▼
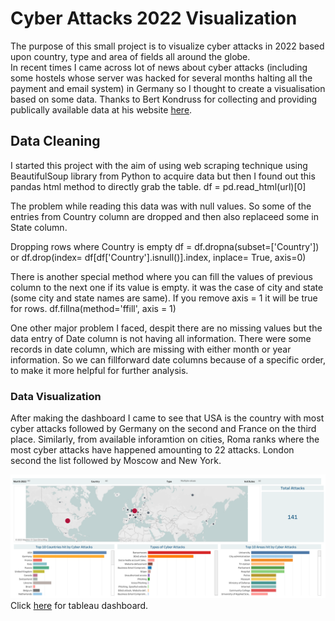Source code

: # Cyber Attacks 2022 Visualization

The purpose of this small project is to visualize cyber attacks in 2022 based upon country, type and area of fields all around the globe.\
In recent times I came across lot of news about cyber attacks (including some hostels whose server was hacked for several months halting all the payment and email system) in Germany so I thought to create a visualisation based on some data. Thanks to Bert Kondruss for collecting and providing publically available data at his website [here](https://konbriefing.com/en-topics/cyber-attacks-2022.html).

## Data Cleaning
 I started this project with the aim of using web scraping technique using BeautifulSoup library from Python to acquire data but then I found out this pandas html method to directly grab the table. df = pd.read_html(url)[0]

The problem while reading this data was with null values. So some of the entries from Country column are dropped and then also replaceed some in State column.

Dropping rows where Country is empty df = df.dropna(subset=['Country']) or df.drop(index= df[df['Country'].isnull()].index, inplace= True, axis=0)

There is another special method where you can fill the values of previous column to the next one if its value is empty. it was the case of city and state (some city and state names are same). If you remove axis = 1 it will be true for rows. df.fillna(method='ffill', axis = 1)

One other major problem I faced, despit there are no missing values but the data entry of Date column is not having all information. There were some records in date column, which are missing with either month or year information. So we can fillforward date columns because of a specific order, to make it more helpful for further analysis.

### Data Visualization
After making the dashboard I came to see that USA is the country with most cyber attacks followed by Germany on the second and France on the third place. Similarly, from available inforamtion on cities, Roma ranks where the most cyber attacks have happened amounting to 22 attacks. London second the list followed by Moscow and New York.
 
[![Dashboard](Media_files/Dashboard.png)](https://public.tableau.com/app/profile/chirag.arya4385/viz/CyberAttack2022_16953135674290/Dashboard?publish=yes)
Click [here](https://public.tableau.com/app/profile/chirag.arya4385/viz/CyberAttack2022_16953135674290/Dashboard?publish=yes) for tableau dashboard.
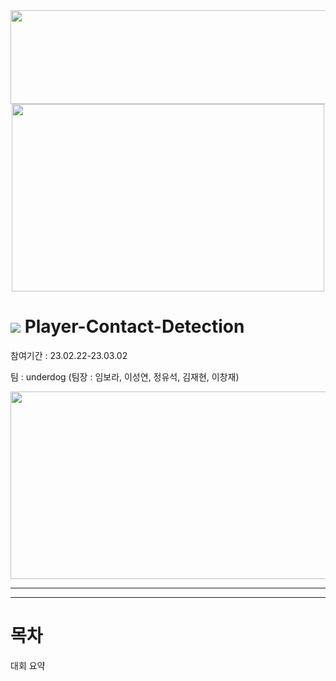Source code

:<div align="center">

<img src="https://user-images.githubusercontent.com/103908794/222314882-9fe1ae73-0d39-4816-be45-5ca2f1617b7b.png" width="700" height="150"/>
<img src="https://user-images.githubusercontent.com/103908794/222314397-a46d1f5e-45d6-4e16-932a-69e72d1d8fb7.gif" width="500" height="300"/>
  
</div>

 
  #  <img src="https://img.shields.io/badge/kaggle-20BEFF?style=flat&logo=kaggle&logoColor=white"/> Player-Contact-Detection 
  참여기간 : 23.02.22-23.03.02 
  
  팀 : underdog (팀장 : 임보라, 이성연, 정유석, 김재현, 이창재) 
 
<div align="center">

<img src="https://user-images.githubusercontent.com/103908794/222319570-426b5551-b853-4e09-9670-539748a4f8e1.png" width="700" height="300"/>  

</div>

***
---

# 목차

대회 요약





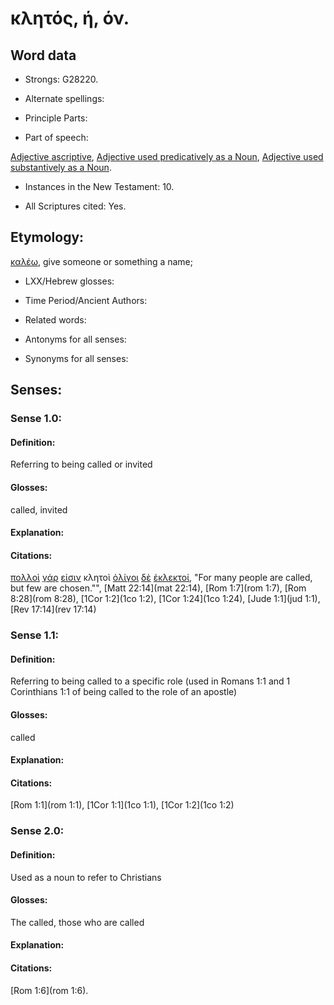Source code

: # κλητός, ή, όν.

<!-- Status: S2=Needs2ndReview -->
<!-- Lexica used for edits: BDAG, FFM, LN, BN, A-S -->

## Word data

* Strongs: G28220.


* Alternate spellings:

* Principle Parts: 

* Part of speech: 

[Adjective ascriptive](http://ugg.readthedocs.io/en/latest/adjective_ascriptive.html),
[Adjective used predicatively as a Noun](http://ugg.readthedocs.io/en/latest/noun_predicate_adj.html),
[Adjective used substantively as a Noun](http://ugg.readthedocs.io/en/latest/noun_substantive_adj.html).

* Instances in the New Testament: 10.

* All Scriptures cited: Yes.

## Etymology: 

[καλέω](../G25640/01.md), give someone or something a name;

* LXX/Hebrew glosses: 

* Time Period/Ancient Authors: 

* Related words: 

* Antonyms for all senses:

* Synonyms for all senses: 

## Senses:

### Sense 1.0:

#### Definition:

Referring to being called or invited

#### Glosses:

called, invited

#### Explanation:

#### Citations:

[πολλοὶ](../G41830/01.md) [γάρ](../G10630/01.md) [εἰσιν](../G99999/01.md) κλητοὶ [ὀλίγοι](../G36410/01.md) [δὲ](../G11610/01.md) [ἐκλεκτοί](../G15880/01.md), 
"For many people are called, but few are chosen."", 
[Matt 22:14](mat 22:14), [Rom 1:7](rom 1:7),  [Rom 8:28](rom 8:28), [1Cor 1:2](1co 1:2),  [1Cor 1:24](1co 1:24),  [Jude 1:1](jud 1:1),  [Rev 17:14](rev 17:14)

### Sense 1.1:

#### Definition:

Referring to being called to a specific role (used in Romans 1:1 and 1 Corinthians 1:1 of being called to the role of an apostle)

#### Glosses:

called

#### Explanation:

#### Citations:

[Rom 1:1](rom 1:1), [1Cor 1:1](1co 1:1),  [1Cor 1:2](1co 1:2)


### Sense 2.0:

#### Definition:

Used as a noun to refer to Christians

#### Glosses:

The called, those who are called

#### Explanation:

#### Citations:

[Rom 1:6](rom 1:6).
▲
# Assignment
Output all the material verbatim, skipping every image.

# Exercise output
Source code

: # Cyber Attacks 2022 Visualization

The purpose of this small project is to visualize cyber attacks in 2022 based upon country, type and area of fields all around the globe.\
In recent times I came across lot of news about cyber attacks (including some hostels whose server was hacked for several months halting all the payment and email system) in Germany so I thought to create a visualisation based on some data. Thanks to Bert Kondruss for collecting and providing publically available data at his website [here](https://konbriefing.com/en-topics/cyber-attacks-2022.html).

## Data Cleaning
 I started this project with the aim of using web scraping technique using BeautifulSoup library from Python to acquire data but then I found out this pandas html method to directly grab the table. df = pd.read_html(url)[0]

The problem while reading this data was with null values. So some of the entries from Country column are dropped and then also replaceed some in State column.

Dropping rows where Country is empty df = df.dropna(subset=['Country']) or df.drop(index= df[df['Country'].isnull()].index, inplace= True, axis=0)

There is another special method where you can fill the values of previous column to the next one if its value is empty. it was the case of city and state (some city and state names are same). If you remove axis = 1 it will be true for rows. df.fillna(method='ffill', axis = 1)

One other major problem I faced, despit there are no missing values but the data entry of Date column is not having all information. There were some records in date column, which are missing with either month or year information. So we can fillforward date columns because of a specific order, to make it more helpful for further analysis.

### Data Visualization
After making the dashboard I came to see that USA is the country with most cyber attacks followed by Germany on the second and France on the third place. Similarly, from available inforamtion on cities, Roma ranks where the most cyber attacks have happened amounting to 22 attacks. London second the list followed by Moscow and New York.
 
[![Dashboard](Media_files/Dashboard.png)](https://public.tableau.com/app/profile/chirag.arya4385/viz/CyberAttack2022_16953135674290/Dashboard?publish=yes)
Click [here](https://public.tableau.com/app/profile/chirag.arya4385/viz/CyberAttack2022_16953135674290/Dashboard?publish=yes) for tableau dashboard.
Source code

:<div align="center">

<img src="https://user-images.githubusercontent.com/103908794/222314882-9fe1ae73-0d39-4816-be45-5ca2f1617b7b.png" width="700" height="150"/>
<img src="https://user-images.githubusercontent.com/103908794/222314397-a46d1f5e-45d6-4e16-932a-69e72d1d8fb7.gif" width="500" height="300"/>
  
</div>

 
  #  <img src="https://img.shields.io/badge/kaggle-20BEFF?style=flat&logo=kaggle&logoColor=white"/> Player-Contact-Detection 
  참여기간 : 23.02.22-23.03.02 
  
  팀 : underdog (팀장 : 임보라, 이성연, 정유석, 김재현, 이창재) 
 
<div align="center">

<img src="https://user-images.githubusercontent.com/103908794/222319570-426b5551-b853-4e09-9670-539748a4f8e1.png" width="700" height="300"/>  

</div>

***
---

# 목차

대회 요약





Source code

: # κλητός, ή, όν.

<!-- Status: S2=Needs2ndReview -->
<!-- Lexica used for edits: BDAG, FFM, LN, BN, A-S -->

## Word data

* Strongs: G28220.


* Alternate spellings:

* Principle Parts: 

* Part of speech: 

[Adjective ascriptive](http://ugg.readthedocs.io/en/latest/adjective_ascriptive.html),
[Adjective used predicatively as a Noun](http://ugg.readthedocs.io/en/latest/noun_predicate_adj.html),
[Adjective used substantively as a Noun](http://ugg.readthedocs.io/en/latest/noun_substantive_adj.html).

* Instances in the New Testament: 10.

* All Scriptures cited: Yes.

## Etymology: 

[καλέω](../G25640/01.md), give someone or something a name;

* LXX/Hebrew glosses: 

* Time Period/Ancient Authors: 

* Related words: 

* Antonyms for all senses:

* Synonyms for all senses: 

## Senses:

### Sense 1.0:

#### Definition:

Referring to being called or invited

#### Glosses:

called, invited

#### Explanation:

#### Citations:

[πολλοὶ](../G41830/01.md) [γάρ](../G10630/01.md) [εἰσιν](../G99999/01.md) κλητοὶ [ὀλίγοι](../G36410/01.md) [δὲ](../G11610/01.md) [ἐκλεκτοί](../G15880/01.md), 
"For many people are called, but few are chosen."", 
[Matt 22:14](mat 22:14), [Rom 1:7](rom 1:7),  [Rom 8:28](rom 8:28), [1Cor 1:2](1co 1:2),  [1Cor 1:24](1co 1:24),  [Jude 1:1](jud 1:1),  [Rev 17:14](rev 17:14)

### Sense 1.1:

#### Definition:

Referring to being called to a specific role (used in Romans 1:1 and 1 Corinthians 1:1 of being called to the role of an apostle)

#### Glosses:

called

#### Explanation:

#### Citations:

[Rom 1:1](rom 1:1), [1Cor 1:1](1co 1:1),  [1Cor 1:2](1co 1:2)


### Sense 2.0:

#### Definition:

Used as a noun to refer to Christians

#### Glosses:

The called, those who are called

#### Explanation:

#### Citations:

[Rom 1:6](rom 1:6).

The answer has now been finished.